__Exercise directions__
Filter the material below so that only lines containing "https" remain.

** Given data follows **

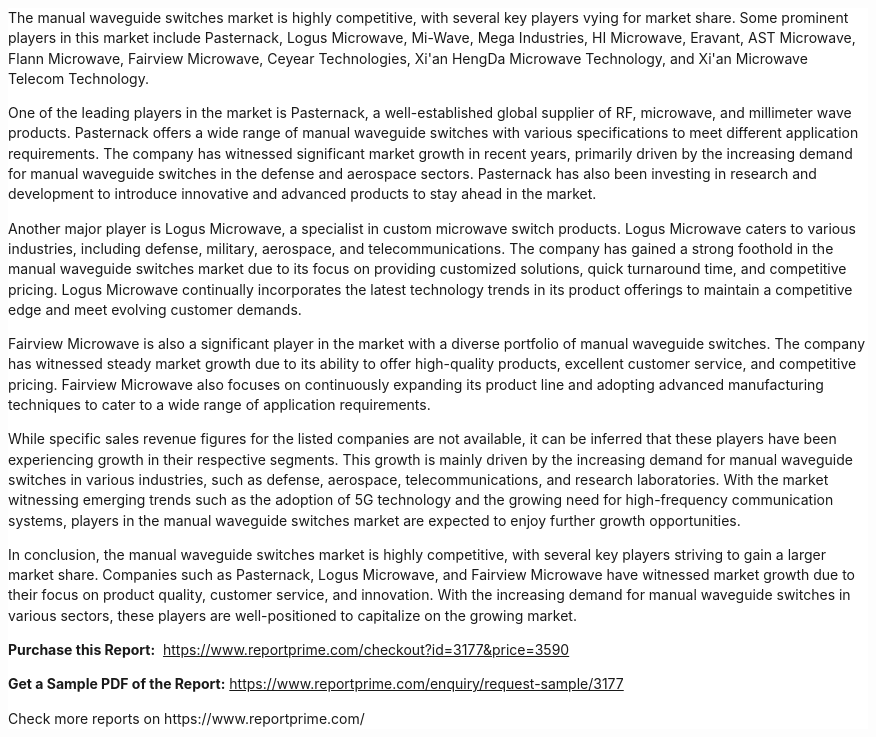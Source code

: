 <p><p>The manual waveguide switches market is highly competitive, with several key players vying for market share. Some prominent players in this market include Pasternack, Logus Microwave, Mi-Wave, Mega Industries, HI Microwave, Eravant, AST Microwave, Flann Microwave, Fairview Microwave, Ceyear Technologies, Xi'an HengDa Microwave Technology, and Xi'an Microwave Telecom Technology.</p><p>One of the leading players in the market is Pasternack, a well-established global supplier of RF, microwave, and millimeter wave products. Pasternack offers a wide range of manual waveguide switches with various specifications to meet different application requirements. The company has witnessed significant market growth in recent years, primarily driven by the increasing demand for manual waveguide switches in the defense and aerospace sectors. Pasternack has also been investing in research and development to introduce innovative and advanced products to stay ahead in the market.</p><p>Another major player is Logus Microwave, a specialist in custom microwave switch products. Logus Microwave caters to various industries, including defense, military, aerospace, and telecommunications. The company has gained a strong foothold in the manual waveguide switches market due to its focus on providing customized solutions, quick turnaround time, and competitive pricing. Logus Microwave continually incorporates the latest technology trends in its product offerings to maintain a competitive edge and meet evolving customer demands.</p><p>Fairview Microwave is also a significant player in the market with a diverse portfolio of manual waveguide switches. The company has witnessed steady market growth due to its ability to offer high-quality products, excellent customer service, and competitive pricing. Fairview Microwave also focuses on continuously expanding its product line and adopting advanced manufacturing techniques to cater to a wide range of application requirements.</p><p>While specific sales revenue figures for the listed companies are not available, it can be inferred that these players have been experiencing growth in their respective segments. This growth is mainly driven by the increasing demand for manual waveguide switches in various industries, such as defense, aerospace, telecommunications, and research laboratories. With the market witnessing emerging trends such as the adoption of 5G technology and the growing need for high-frequency communication systems, players in the manual waveguide switches market are expected to enjoy further growth opportunities.</p><p>In conclusion, the manual waveguide switches market is highly competitive, with several key players striving to gain a larger market share. Companies such as Pasternack, Logus Microwave, and Fairview Microwave have witnessed market growth due to their focus on product quality, customer service, and innovation. With the increasing demand for manual waveguide switches in various sectors, these players are well-positioned to capitalize on the growing market.</p></p>
<p><strong>Purchase this Report:</strong>&nbsp;&nbsp;<a href="https://www.reportprime.com/checkout?id=3177&price=3590">https://www.reportprime.com/checkout?id=3177&price=3590</a></p>
<p></p>
<p><strong>Get a Sample PDF of the Report:</strong>&nbsp;<a href="https://www.reportprime.com/enquiry/request-sample/3177">https://www.reportprime.com/enquiry/request-sample/3177</a></p>
<p>Check more reports on https://www.reportprime.com/</p>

** End of Given data **

__Finished exercise__
<p><strong>Purchase this Report:</strong>&nbsp;&nbsp;<a href="https://www.reportprime.com/checkout?id=3177&price=3590">https://www.reportprime.com/checkout?id=3177&price=3590</a></p>
<p><strong>Get a Sample PDF of the Report:</strong>&nbsp;<a href="https://www.reportprime.com/enquiry/request-sample/3177">https://www.reportprime.com/enquiry/request-sample/3177</a></p>
<p>Check more reports on https://www.reportprime.com/</p>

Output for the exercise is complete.